### ACTIVITY
For the entries that follow, restate word for word the line containing "So for $n = 12$, $\sigma^m", the line containing "and duration: Speech", and every line that lies between them.

### DATA FOR REVIEW

----------

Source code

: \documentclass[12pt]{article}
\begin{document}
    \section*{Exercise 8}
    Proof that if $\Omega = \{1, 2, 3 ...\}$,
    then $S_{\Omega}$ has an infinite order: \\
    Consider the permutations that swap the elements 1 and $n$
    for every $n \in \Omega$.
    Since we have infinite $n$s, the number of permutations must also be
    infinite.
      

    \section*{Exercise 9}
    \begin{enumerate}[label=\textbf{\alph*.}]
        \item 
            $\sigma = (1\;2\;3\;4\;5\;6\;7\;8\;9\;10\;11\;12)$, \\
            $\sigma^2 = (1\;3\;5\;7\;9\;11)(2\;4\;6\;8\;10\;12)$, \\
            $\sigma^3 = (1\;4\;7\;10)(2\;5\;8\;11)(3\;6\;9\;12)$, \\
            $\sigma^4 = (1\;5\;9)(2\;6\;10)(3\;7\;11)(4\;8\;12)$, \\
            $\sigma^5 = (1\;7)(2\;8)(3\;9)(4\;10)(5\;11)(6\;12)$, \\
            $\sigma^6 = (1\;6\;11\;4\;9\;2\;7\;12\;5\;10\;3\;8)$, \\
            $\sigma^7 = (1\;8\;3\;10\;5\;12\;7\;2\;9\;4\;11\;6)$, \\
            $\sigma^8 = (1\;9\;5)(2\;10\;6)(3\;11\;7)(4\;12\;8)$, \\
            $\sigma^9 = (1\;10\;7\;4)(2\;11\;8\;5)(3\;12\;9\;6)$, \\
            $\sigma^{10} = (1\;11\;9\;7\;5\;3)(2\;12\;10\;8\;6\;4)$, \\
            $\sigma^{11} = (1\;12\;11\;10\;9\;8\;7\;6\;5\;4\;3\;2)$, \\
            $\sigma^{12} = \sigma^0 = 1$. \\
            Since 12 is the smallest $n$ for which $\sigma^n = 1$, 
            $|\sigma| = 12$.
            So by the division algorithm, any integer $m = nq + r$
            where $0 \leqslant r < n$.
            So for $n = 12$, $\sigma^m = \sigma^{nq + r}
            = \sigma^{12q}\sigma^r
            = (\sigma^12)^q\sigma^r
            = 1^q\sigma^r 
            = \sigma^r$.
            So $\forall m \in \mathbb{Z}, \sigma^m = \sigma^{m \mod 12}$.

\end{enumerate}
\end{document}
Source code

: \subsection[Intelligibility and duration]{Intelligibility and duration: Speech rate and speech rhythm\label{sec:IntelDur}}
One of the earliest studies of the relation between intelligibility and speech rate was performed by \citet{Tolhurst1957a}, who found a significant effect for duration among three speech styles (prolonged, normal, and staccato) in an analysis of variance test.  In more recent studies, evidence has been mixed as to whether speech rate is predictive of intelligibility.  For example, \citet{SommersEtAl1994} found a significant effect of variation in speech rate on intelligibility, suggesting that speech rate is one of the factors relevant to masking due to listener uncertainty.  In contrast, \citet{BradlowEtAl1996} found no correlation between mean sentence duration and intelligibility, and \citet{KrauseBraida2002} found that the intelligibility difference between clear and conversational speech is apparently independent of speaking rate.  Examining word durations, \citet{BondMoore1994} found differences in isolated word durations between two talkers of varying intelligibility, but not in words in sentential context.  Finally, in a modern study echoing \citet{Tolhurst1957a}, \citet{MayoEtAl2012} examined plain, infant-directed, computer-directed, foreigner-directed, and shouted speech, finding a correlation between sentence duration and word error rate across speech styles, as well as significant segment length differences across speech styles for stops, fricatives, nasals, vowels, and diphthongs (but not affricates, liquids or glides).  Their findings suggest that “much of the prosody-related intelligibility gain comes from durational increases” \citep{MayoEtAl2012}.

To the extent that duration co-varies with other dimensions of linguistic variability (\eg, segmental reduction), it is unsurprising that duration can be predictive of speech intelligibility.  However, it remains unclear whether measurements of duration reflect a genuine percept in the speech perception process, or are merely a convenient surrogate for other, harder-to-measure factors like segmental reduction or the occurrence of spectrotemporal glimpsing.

----------

### SOLUTION TO THIS TASK
            So for $n = 12$, $\sigma^m = \sigma^{nq + r}
            = \sigma^{12q}\sigma^r
            = (\sigma^12)^q\sigma^r
            = 1^q\sigma^r 
            = \sigma^r$.
            So $\forall m \in \mathbb{Z}, \sigma^m = \sigma^{m \mod 12}$.

\end{enumerate}
\end{document}
Source code

: \subsection[Intelligibility and duration]{Intelligibility and duration: Speech rate and speech rhythm\label{sec:IntelDur}}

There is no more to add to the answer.